GIOVANNINI ALFREDO
Giovannini Alfredo, da Alfonso e Clelia Bacchelli, nato il 12 marzo 1906 a Granarolo dell'Emilia (BO). Residente a Bentivoglio (BO), poi Milano. Meccanico.
Schedato nel Casellario Politico Centrale fra il 1931 e il 1943 come comunista.
Il Dizionario biografico degli Antifascisti di Bologna e provincia riporta le seguenti note.
Membro dell'organizzazione comunista bolognese attiva nel 1930 (centinaia furono gli arrestati), accusato di ricostituzione del PCI e propaganda sovversiva, con sentenza del 30 giugno 1931 fu rinviato al Tribunale speciale, che il 24 settembre 1931 lo assolse. Nuovamente arrestato sul finire del 1938 quale membro dell'organizzazione comunista attiva all'interno dell'Azienda tranviaria bolognese e in alcuni comuni della provincia, il 16 giugno 1939 fu rinviato al Tribunale speciale che il 22 luglio 1939 lo condannò a 3 anni di carcere e a vigilanza per ricostituzione del PCI e propaganda.
È arrestato a Milano, dove si era trasferito in via Asiago 85, e deportato il 6 aprile 1944 a Mauthausen, giungendovi il giorno 8. Qui riceve la matricola 61658 ed è classificato con la categoria Schutz, con triangolo rosso; mestiere dichiarato: fucinatore.

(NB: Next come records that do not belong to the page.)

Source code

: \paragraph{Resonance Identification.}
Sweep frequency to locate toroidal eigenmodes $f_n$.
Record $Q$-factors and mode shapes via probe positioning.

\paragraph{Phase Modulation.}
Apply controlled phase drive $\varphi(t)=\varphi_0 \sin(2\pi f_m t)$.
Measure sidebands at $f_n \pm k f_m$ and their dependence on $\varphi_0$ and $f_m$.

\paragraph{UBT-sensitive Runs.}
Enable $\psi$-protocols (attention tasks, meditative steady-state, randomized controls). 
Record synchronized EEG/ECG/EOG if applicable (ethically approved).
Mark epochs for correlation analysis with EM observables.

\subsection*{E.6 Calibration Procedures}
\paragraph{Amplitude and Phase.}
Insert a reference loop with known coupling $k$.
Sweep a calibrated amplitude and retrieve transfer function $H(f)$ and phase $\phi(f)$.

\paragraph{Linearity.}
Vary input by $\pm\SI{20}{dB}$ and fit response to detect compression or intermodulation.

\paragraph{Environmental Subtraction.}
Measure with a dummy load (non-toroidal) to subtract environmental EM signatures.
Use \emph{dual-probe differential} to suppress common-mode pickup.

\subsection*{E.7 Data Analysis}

Passa in seguito al sottocampo di Mauthausen denominato Passau II a Passau-Grubweg, sul Danubio, in Baviera, dove alcune centinaia di prigionieri dovevano costruire attrazzature in metallo ad uso militare per la ditta Waldwerke AG. Il sottocampo chiude entro il 7 novembre 1944, data in cui i restanti prigionieri sono trasferiti in un sottocampo del lager di Flossenbuerg, a Zschachwitz, nei dintorni di Dresda.
Anche Alfredo Giovannini è trasferito l'8 novembre 1944 a Zschachwitz, dove è impiegato alla ditta MIAG - Muehlenbau und Industrie AG. A Flossenbuerg riceve la matricola 36880 ed è classificato come Politisch.
In seguit passa ad un altro sottocampo di Flossenbuerg, quello di Leitmeritz (la città ceca di Litoměřice, annessa al Reich a seguito della occupazione dei Sudeti).
Liberato nella vicina Theresienstadt (la ceca Terezin).
Non è stato possibile trovare riscontri su una sua presunta presenza ad Auschwitz o suoi sottocampi diretti.
FONTI A STAMPA E ARCHIVISTICHE:
– Mantelli-Tranfaglia, Il libro dei deportati, vol. I, ad nomen
– Dizionario biografico degli Antifascisti di Bologna e provincia, ad nomen
– ITS Digital Archive, Arolsen Archives:
1.1.26.1, 8103000. Registro dei prigionieri di Mauthausen.
https://collections.arolsen-archives.org/en/document/1278382
1.1.8.1, 8088411. Registro internamento a Flossenbuerg.
https://collections.arolsen-archives.org/en/document/10795729
1.1.8.3, 01010803 034.087. Documentazione personale a Flossenbuerg.
https://collections.arolsen-archives.org/en/archive/1-1-8-3_01010803-034-087
1.1.8.3, 2190000. Sottocampo Zschachwitz: elenchi dei lavoratori forzati della società Mühlenbau und Industrie AG - MIAG, 1944-1945.